Indian food is different from the rest of the world not only in taste but also in cooking methods. It reflects an absolute blend of various cultures and ages. Various civilisations influence Indian food culture. This has contributed their bit in its overall development and the present form.
The foods of India are better known for its spiciness. All over India, be it North India or South India, the spices are used generously in food. But one must not forget that every single spice used in Indian cuisines carries some or the other nutritional as well as medicinal properties.
North Indian Food
Food in north India, starting with Kashmiri cuisines, they reflect strong Central Asian influences. In Kashmir, mostly all the platters are prepared around the main course of rice found copiously in the beautiful valley. Also, another delicious item cooked here is the ‘Saag‘. It is prepared with a green leafy vegetable known as the ‘Hak’.
But on the other hand states like Punjab, Haryana and Uttar Pradesh show high utilization of chapatis as a staple food. Again, these chapatis are prepared with an abundant variety of flours such as wheat, rice, maida, besan etc. Besides chapatis other closely related pieces of bread baked in these regions which include Tandoori, Rumaali roti and Naan etc. However, in the northern region impact of Mughlai food is quite obvious as the Mughlai cuisine is one of the most famous cuisines in the states of Uttar Pradesh and other states of Northern India. Some of the most famous delicacies of the Mughlai cuisine are the Galawti Kebab, Mutton Rara, Handi Gosht.
Delicacies from West India
In the western states of India, the desert cuisine is famous for its unique taste and varieties of food. Rajasthan and Gujarat are the states that represent the majority dessert flavour of Indian food. Here an immense variety of dals and “achars” (pickles/preserves) are used that simply substitute the relative lack of fresh vegetables in these areas.
In the states like Maharashtra, the food is usually a blend of both North as well as South cooking techniques. Here people use both the rice and the wheat with the same amount of interest. Along the coastline of Mumbai, a vast variety of fishes is available. Some of the delicious preparations include the dishes like the “Bombay Prawn” and Pomfret. In Maharashtra, several street foods are also very famous like the Bombay special “Vada Pav”, ” Alu Vadi”, “Pav Bhaji”. The desert cuisine of Maharashtra includes some of the world-famous delicacies like the “Puran Poli” and the “Modaks”.
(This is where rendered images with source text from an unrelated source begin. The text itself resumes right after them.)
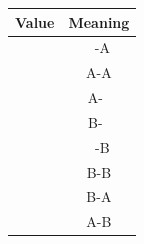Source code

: \documentclass[11pt,english,BCOR10mm,DIV=14,bibliography=totoc,parskip=false,smallheadings,
    headexclude,footexclude,twoside]{pst-doc}
\begin{document}
\begin{center}
\begin{tabular}{@{}lc@{}}%
    Value & Meaning \\[2pt]\hline
    \Lnotation{-{>}>}   & \ -A \\
    \Lnotation{{<}<-{>}>} & A-A\\
    \Lnotation{{<}<-}   & A-\ \\
    \Lnotation{{>}>-}   & B-\ \\
    \Lnotation{-{<}<}   & \ -B\\
    \Lnotation{{>}>-{<}<} & B-B\\
    \Lnotation{{>}>-{>}>} & B-A\\
    \Lnotation{{<}<-{<}<} & A-B\\\hline
  \end{tabular}
\end{center}
\end{document}
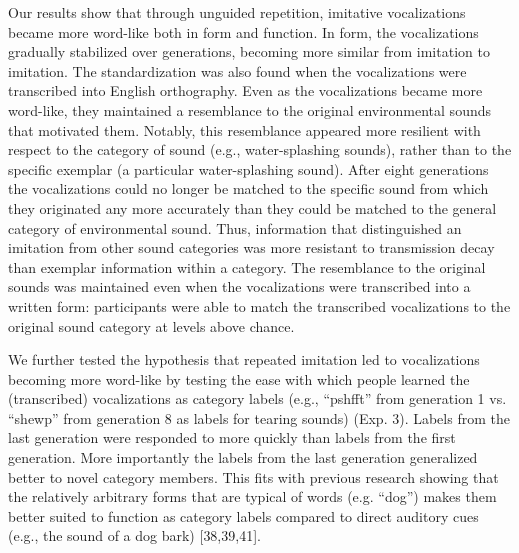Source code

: \documentclass[english,floatsintext,man]{apa6}
\theoremstyle{definition}
\theoremstyle{definition}
\theoremstyle{definition}
\theoremstyle{remark}
\begin{document}
Our results show that through unguided repetition, imitative
vocalizations became more word-like both in form and function. In form,
the vocalizations gradually stabilized over generations, becoming more
similar from imitation to imitation. The standardization was also found
when the vocalizations were transcribed into English orthography. Even
as the vocalizations became more word-like, they maintained a
resemblance to the original environmental sounds that motivated them.
Notably, this resemblance appeared more resilient with respect to the
category of sound (e.g., water-splashing sounds), rather than to the
specific exemplar (a particular water-splashing sound). After eight
generations the vocalizations could no longer be matched to the specific
sound from which they originated any more accurately than they could be
matched to the general category of environmental sound. Thus,
information that distinguished an imitation from other sound categories
was more resistant to transmission decay than exemplar information
within a category. The resemblance to the original sounds was maintained
even when the vocalizations were transcribed into a written form:
participants were able to match the transcribed vocalizations to the
original sound category at levels above chance.

We further tested the hypothesis that repeated imitation led to
vocalizations becoming more word-like by testing the ease with which
people learned the (transcribed) vocalizations as category labels (e.g.,
\enquote{pshfft} from generation 1 vs. \enquote{shewp} from generation 8
as labels for tearing sounds) (Exp. 3). Labels from the last generation
were responded to more quickly than labels from the first generation.
More importantly the labels from the last generation generalized better
to novel category members. This fits with previous research showing that
the relatively arbitrary forms that are typical of words (e.g.
\enquote{dog}) makes them better suited to function as category labels
compared to direct auditory cues (e.g., the sound of a dog bark)
{[}38,39,41{]}.
\end{document}
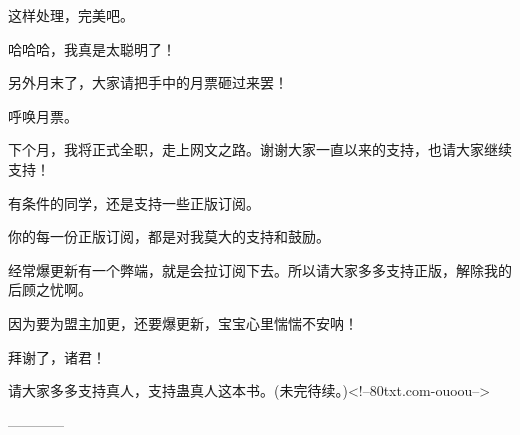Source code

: \begin{this_body}
这样处理，完美吧。

哈哈哈，我真是太聪明了！

另外月末了，大家请把手中的月票砸过来罢！

呼唤月票。

下个月，我将正式全职，走上网文之路。谢谢大家一直以来的支持，也请大家继续支持！

有条件的同学，还是支持一些正版订阅。

你的每一份正版订阅，都是对我莫大的支持和鼓励。

经常爆更新有一个弊端，就是会拉订阅下去。所以请大家多多支持正版，解除我的后顾之忧啊。

因为要为盟主加更，还要爆更新，宝宝心里惴惴不安呐！

拜谢了，诸君！

请大家多多支持真人，支持蛊真人这本书。(未完待续。)<!--80txt.com-ouoou-->

------------

\end{this_body}

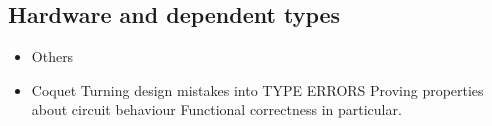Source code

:
        \subsection{Hardware and dependent types}
        \label{sec:hardware-dtp}
            \begin{itemize}
                \item Others
                \item Coquet
                    \subitem Turning design mistakes into TYPE ERRORS
                    \subitem Proving properties about circuit behaviour
                    \subsubitem Functional correctness in particular.
            \end{itemize}
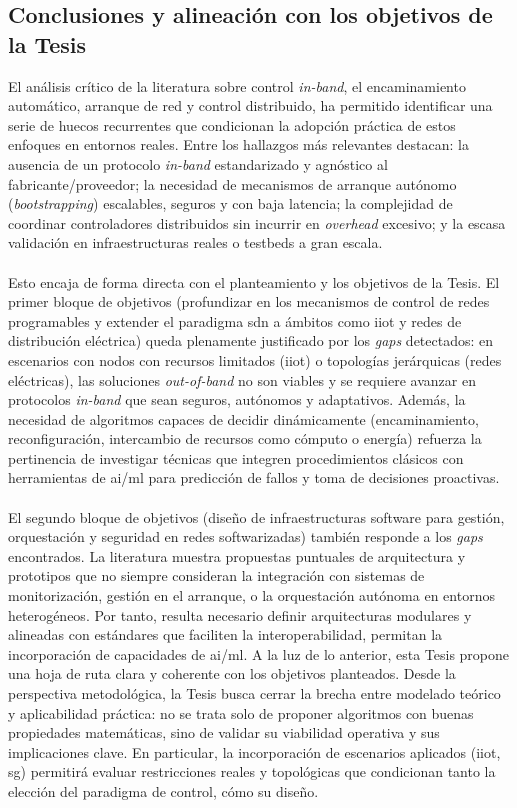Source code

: \subsection{Conclusiones y alineación con los objetivos de la Tesis}
\label{subsec:conclu_inband}
El análisis crítico de la literatura sobre control \textit{in-band}, el encaminamiento automático, arranque de red y control distribuido, ha permitido identificar una serie de huecos recurrentes que condicionan la adopción práctica de estos enfoques en entornos reales. Entre los hallazgos más relevantes destacan: la ausencia de un protocolo \textit{in-band} estandarizado y agnóstico al fabricante/proveedor; la necesidad de mecanismos de arranque autónomo (\emph{bootstrapping}) escalables, seguros y con baja latencia; la complejidad de coordinar controladores distribuidos sin incurrir en \textit{overhead} excesivo; y la escasa validación en infraestructuras reales o testbeds a gran escala.\\
\\
Esto encaja de forma directa con el planteamiento y los objetivos de la Tesis. El primer bloque de objetivos (profundizar en los mecanismos de control de redes programables y extender el paradigma \gls{sdn} a ámbitos como \gls{iiot} y redes de distribución eléctrica) queda plenamente justificado por los \textit{gaps} detectados: en escenarios con nodos con recursos limitados (\gls{iiot}) o topologías jerárquicas (redes eléctricas), las soluciones \textit{out-of-band} no son viables y se requiere avanzar en protocolos \textit{in-band} que sean seguros, autónomos y adaptativos. Además, la necesidad de algoritmos capaces de decidir dinámicamente (encaminamiento, reconfiguración, intercambio de recursos como cómputo o energía) refuerza la pertinencia de investigar técnicas que integren procedimientos clásicos con herramientas de \gls{ai}/\gls{ml} para predicción de fallos y toma de decisiones proactivas.\\
\\
El segundo bloque de objetivos (diseño de infraestructuras software para gestión, orquestación y seguridad en redes softwarizadas) también responde a los \textit{gaps} encontrados. La literatura muestra propuestas puntuales de arquitectura y prototipos que no siempre consideran la integración con sistemas de monitorización, gestión en el arranque, o la orquestación autónoma en entornos heterogéneos. Por tanto, resulta necesario definir arquitecturas modulares y alineadas con estándares que faciliten la interoperabilidad, permitan la incorporación de capacidades de \gls{ai}/\gls{ml}. A la luz de lo anterior, esta Tesis propone una hoja de ruta clara y coherente con los objetivos planteados. Desde la perspectiva metodológica, la Tesis busca cerrar la brecha entre modelado teórico y aplicabilidad práctica: no se trata solo de proponer algoritmos con buenas propiedades matemáticas, sino de validar su viabilidad operativa y sus implicaciones clave. En particular, la incorporación de escenarios aplicados (\gls{iiot}, \gls{sg}) permitirá evaluar restricciones reales y topológicas que condicionan tanto la elección del paradigma de control, cómo su diseño.


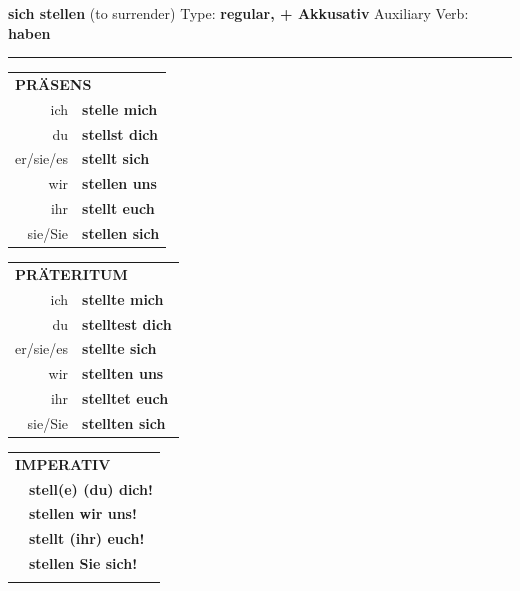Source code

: \documentclass[10pt,a4paper]{revtex4-2}
\begin{document}
\begin{verbbox-acc}
        {\Large \bf sich stellen} (to surrender) \hfill Type: \textbf{regular, + Akkusativ} \hfill Auxiliary Verb: \textbf{haben} 
    
       \vspace{5pt}

    \hrule
    
    \vspace{5pt}

  \begin{tabular}{rl}
     \multicolumn{2}{l}{\textbf{PRÄSENS} }\\
    ich & \textbf{stelle mich}\\
    du & \textbf{stellst dich}\\
    er/sie/es & \textbf{stellt sich}\\
    wir & \textbf{stellen uns}\\
    ihr & \textbf{stellt euch}\\
    sie/Sie & \textbf{stellen sich}\\
  \end{tabular}
  \hfill
     \begin{tabular}{rl}
    \multicolumn{2}{l}{\textbf{PRÄTERITUM} }\\
    ich & \textbf{stellte mich}\\
    du & \textbf{stelltest dich}\\
    er/sie/es & \textbf{stellte sich}\\
    wir & \textbf{stellten uns}\\
    ihr & \textbf{stelltet euch}\\
    sie/Sie & \textbf{stellten sich}\\
  \end{tabular}
  \hfill
  \begin{tabular}{rl}
     \multicolumn{2}{l}{\textbf{IMPERATIV} }\\
   & \textbf{stell(e) (du) dich!}\\
   & \textbf{stellen wir uns!}\\
   & \textbf{stellt (ihr) euch!}\\
   & \textbf{stellen Sie sich!}\\
   & \vspace{10pt}
  \end{tabular}

    \vspace{10pt}


\end{verbbox-acc}
\end{document}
In Goa another coastline state of India, it is further down towards south, one can notice the Portuguese influence in the cooking styles as well as in the dishes. Some of the major dishes of this region are the sweet and sour Vindaloo, duck baffled, Sarapatel and egg molie etc.
East Indian Food
In the eastern states of India, the Bengali and Assamese techniques of cooking are noticeable. The staple food of Bengalis is the delicious combination of rice and fish. Usually, the Bengali people love eating a variety of fishes. A unique way of preparing the delicacy known as ‘Hilsa'(a fish) is by wrapping it in the pumpkin leaf and then cooking it. Another unusual ingredient that is frequently used in Bengali cooking is the ‘Bamboo Shoot’. Various sweets are prepared in this region of India by using milk which includes the ‘Roshogollas’, ‘Sandesh’, ‘Cham-cham’ and many more.
South India Delicacies
In the southern states of India, the states make a great blend of spices, fishes and coconuts as most of them have coastal kitchens. In the foods of Tamil Nadu use of tamarind is frequently made so that to impart sourness to the dishes. It simply distinguishes the Tamil Food from other cuisines of India.
The cooking technique of Andhra Pradesh is supposed to make excessive use of chillies. It obviously improves the taste of the dishes.
In Kerala, some of the mouth-watering dishes are the lamb, stew and appams, from the coasts of Malabar the delicacy included are fried prawns, Idlis, Dosas, fish molie and rice puttu. Another famous delicacy of this region is the sweetened coconut milk. Yet another dish is Puttu, which is glutinous rice powder that is steamed like a pudding in a bamboo shoot.